Is yours on your hip??

How old is yours?


----------



## Tsidasa (Feb 27, 2008)

erm i got it done saturday =) it's lower back on the left hand side


----------



## trader (Feb 27, 2008)

Congrats! Nice to see another gecko tattoo...mine is the one you see on the HerpTrader Sponsor (pink) banner at the top of this page...


----------



## Magpie (Feb 27, 2008)

It's a tramp stamp 
Looks good Jenn


----------



## Tsidasa (Feb 27, 2008)

trader said:


> Congrats! Nice to see another gecko tattoo...mine is the one you see on the HerpTrader Sponsor (pink) banner at the top of this page...



awesome =)


----------



## Australis (Feb 27, 2008)

Damn Inklings.


----------



## chloethepython (Feb 27, 2008)

if you dont mind me asking where did toy get it done 
as im thinking of getting a snake tat
looks great by the way


----------



## Tsidasa (Feb 27, 2008)

Gabba Tattoo Studio, Brisbane =)


----------



## Tatelina (Feb 27, 2008)

Nice colours... I wonder how long they will stay vibrant.
Hurt much?


----------



## Tsidasa (Feb 27, 2008)

Tatelina said:


> Nice colours... I wonder how long they will stay vibrant.
> Hurt much?



outline did, fell asleep during the colour...

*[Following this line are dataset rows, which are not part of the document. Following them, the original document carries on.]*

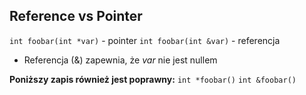 ## Reference vs Pointer

`int foobar(int *var)` - pointer
`int foobar(int &var)` - referencja

- Referencja (&) zapewnia, że *var* nie jest nullem

**Poniższy zapis również jest poprawny:**
`int *foobar()`
`int &foobar()`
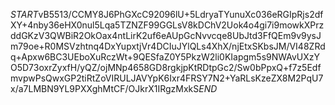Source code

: $START$vB5513/CCMY8J6PhGXcC92096lU+5LdryaTYunuXc036eRGIpRjs2dfXY+4nby36eHX0nul5Lqa5TZNZF99GGLsV8kDChV2Uok4o4gi7i9mowkXPrzddGKzV3QWBiR2OkOax4ntLirK2uf6eAUpGcNvvcqe8UbJtd3FfQEm9v9ysJm79oe+R0MSVzhtnq4DxYupxtjVr4DCIuJYlQLs4XhX/njEtxSKbsJM/VI48ZRdq+Apxw6BC3UEboXuRczWt+9QESfaZ0Y5PkzW2li0KIapgm5s9NWAvUXzYO5D73oxrZyxfH/yQZ/ojMNp4658GD8rgkjpKtRDtpGc2/Sw0bPpxQ+f7z5EdfmvpwPsQwxGP2tiRtZoVIRULJAVYpK6Ixr4FRSY7N2+YaRLsKzeZX8M2PqU7x/a7LMBN9YL9PXXghMtCF/OJkrX1IRgzMxkS$END$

My angel still has great colours and she's 6 yrs old now


----------



## chloethepython (Feb 27, 2008)

thanks for that but its a bit too far from perth lol


----------



## Tsidasa (Feb 27, 2008)

nah just 4 hours or so through the air =)


----------



## Bill07 (Feb 27, 2008)

http://bible.com/bibleanswers_result.php?id=230


----------



## Hetty (Feb 27, 2008)

You're going to hell Jen


----------



## Tsidasa (Feb 27, 2008)

Bill07 said:


> http://bible.com/bibleanswers_result.php?id=230



crap will god pay for the laser treatment to remove it so i can show i love him?? :lol:


----------



## Hetty (Feb 27, 2008)

Tsidasa said:


> crap will god pay for the laser treatment to remove it so i can show i love him?? :lol:



No,


----------



## Tsidasa (Feb 27, 2008)

lmao


----------



## nightowl (Feb 27, 2008)

constructive criticism....

Uneven line work (lines missing in spots), shape of legs and feet are all wrong, as are the eyes, crooked line work on the tail, colours packed ok but no definition of pattern on the body....

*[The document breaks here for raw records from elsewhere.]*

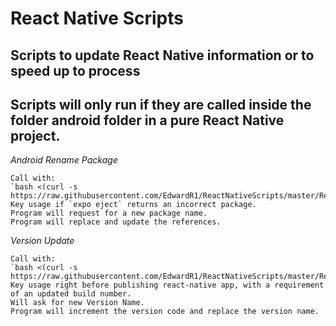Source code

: # React Native Scripts

## Scripts to update React Native information or to speed up to process

## Scripts will only run if they are called inside the folder android folder in a pure React Native project.

*Android Rename Package*

    Call with: 
    `bash <(curl -s https://raw.githubusercontent.com/EdwardR1/ReactNativeScripts/master/ReactNativeAndroidRenamePackage.sh)`
    Key usage if `expo eject` returns an incorrect package.
    Program will request for a new package name.
    Program will replace and update the references.

*Version Update*

    Call with: 
    `bash <(curl -s https://raw.githubusercontent.com/EdwardR1/ReactNativeScripts/master/ReactNativeVersionUpdate.sh)`
    Key usage right before publishing react-native app, with a requirement of an updated build number.
    Will ask for new Version Name.
    Program will increment the version code and replace the version name.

I'd ask for them to fix it up personally...


----------



## Tsidasa (Feb 27, 2008)

no one asked ya =)


----------



## nightowl (Feb 27, 2008)

hehe.... as long as you're happy with it, that's all that matters 



Tsidasa said:


> no one asked ya =)


----------



## Tsidasa (Feb 27, 2008)

lol i know it's not "perfect" and that's ok it doesn't have to be =) i think he did a good job, he'd never even seen one of these geckoes before and i didn't have a picture of it in the position i wanted. The feet are pretty spot on in regards to my little guys i keep at home. =)


----------



## nightowl (Feb 27, 2008)

cool  I do like the placement and you have a good 'canvas' for tattooing. Hope that doesn't sound perverted? lol


----------



## Sidonia (Feb 27, 2008)

IMO if I were getting a tattoo and my tattooist had no idea about it I’d make the tattooist study heaps pictures very carefully or go to a tattooist who is more competent. Having a “at least he tried” kind of attitude isn’t good enough with something as permanent as tattoo.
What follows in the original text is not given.